European Research Institute for the Biology of Ageing, University of Groningen, University Medical Centre Groningen, A. Deusinglaan 1, Groningen, NL-9713 AV, The Netherlands.
Institute of Computational Biology, Helmholtz Zentrum München, Ingolstädter Landstr. 1, Neuherberg, 85764, Germany.
BMC Genomics. 2018 Jun 7;19(1):444. doi: 10.1186/s12864-018-4641-x.
Whole-genome bisulfite sequencing (WGBS) has become the standard method for interrogating plant methylomes at base resolution. However, deep WGBS measurements remain cost prohibitive for large, complex genomes and for population-level studies. As a result, most published plant methylomes are sequenced far below saturation, with a large proportion of cytosines having either missing data or insufficient coverage.
Here we present METHimpute, a Hidden Markov Model (HMM) based imputation algorithm for the analysis of WGBS data. Unlike existing methods, METHimpute enables the construction of complete methylomes by inferring the methylation status and level of all cytosines in the genome regardless of coverage. Application of METHimpute to maize, rice and Arabidopsis shows that the algorithm infers cytosine-resolution methylomes with high accuracy from data as low as 6X, compared to data with 60X, thus making it a cost-effective solution for large-scale studies.
METHimpute provides methylation status calls and levels for all cytosines in the genome regardless of coverage, thus yielding complete methylomes even with low-coverage WGBS datasets.
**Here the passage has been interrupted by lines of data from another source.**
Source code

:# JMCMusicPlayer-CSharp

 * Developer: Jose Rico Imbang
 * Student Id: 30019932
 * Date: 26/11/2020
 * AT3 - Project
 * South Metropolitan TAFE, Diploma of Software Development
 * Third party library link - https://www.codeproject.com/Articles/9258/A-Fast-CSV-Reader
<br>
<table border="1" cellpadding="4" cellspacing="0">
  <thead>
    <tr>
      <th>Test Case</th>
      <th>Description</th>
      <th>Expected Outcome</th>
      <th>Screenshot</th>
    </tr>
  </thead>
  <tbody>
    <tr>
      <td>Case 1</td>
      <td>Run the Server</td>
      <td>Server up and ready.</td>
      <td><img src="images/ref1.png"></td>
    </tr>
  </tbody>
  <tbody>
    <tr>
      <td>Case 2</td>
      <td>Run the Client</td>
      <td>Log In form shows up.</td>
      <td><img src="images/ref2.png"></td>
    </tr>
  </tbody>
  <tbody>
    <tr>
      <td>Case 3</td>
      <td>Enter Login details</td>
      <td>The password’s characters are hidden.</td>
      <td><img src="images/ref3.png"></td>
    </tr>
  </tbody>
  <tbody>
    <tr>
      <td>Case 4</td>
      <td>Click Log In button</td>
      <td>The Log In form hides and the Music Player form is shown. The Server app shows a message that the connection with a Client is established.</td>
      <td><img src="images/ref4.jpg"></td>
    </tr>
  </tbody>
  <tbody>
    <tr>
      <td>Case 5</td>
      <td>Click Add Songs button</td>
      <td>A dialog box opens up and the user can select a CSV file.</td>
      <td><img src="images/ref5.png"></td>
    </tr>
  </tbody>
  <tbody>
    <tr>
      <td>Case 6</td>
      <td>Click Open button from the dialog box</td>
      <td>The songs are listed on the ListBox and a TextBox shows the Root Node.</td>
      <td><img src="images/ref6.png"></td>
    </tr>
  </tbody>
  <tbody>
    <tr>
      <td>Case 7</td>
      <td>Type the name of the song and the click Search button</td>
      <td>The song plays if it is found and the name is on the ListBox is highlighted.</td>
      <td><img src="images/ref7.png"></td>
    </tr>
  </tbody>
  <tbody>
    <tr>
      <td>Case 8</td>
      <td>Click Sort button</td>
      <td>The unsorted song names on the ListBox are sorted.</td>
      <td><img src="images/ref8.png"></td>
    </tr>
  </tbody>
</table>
The method has been extensively tested in plants, but should also be applicable to other species. An implementation is available on Bioconductor.
全基因组亚硫酸氢盐测序(WGBS)已成为解析植物甲基组的标准方法。然而,对于大型复杂基因组和群体水平的研究来说,深度 WGBS 测量仍然成本过高。因此,大多数已发表的植物甲基组学研究都是在远远低于饱和的深度下进行测序的,大量的胞嘧啶要么数据缺失,要么覆盖度不足。
这里我们提出了 METHimpute,这是一种基于隐马尔可夫模型(HMM)的 WGBS 数据分析的插补算法。与现有方法不同,METHimpute 能够通过推断基因组中所有胞嘧啶的甲基化状态和水平来构建完整的甲基组,而不管覆盖度如何。将 METHimpute 应用于玉米、水稻和拟南芥表明,与 60X 数据相比,该算法能够从低至 6X 的数据中以高精度推断出具有胞嘧啶分辨率的甲基组,因此对于大规模研究来说是一种具有成本效益的解决方案。
METHimpute 提供了基因组中所有胞嘧啶的甲基化状态和水平的调用,因此即使在低覆盖度的 WGBS 数据集上也能生成完整的甲基组。该方法已在植物中进行了广泛的测试,但也应该适用于其他物种。该方法的实现可在 Bioconductor 上获得。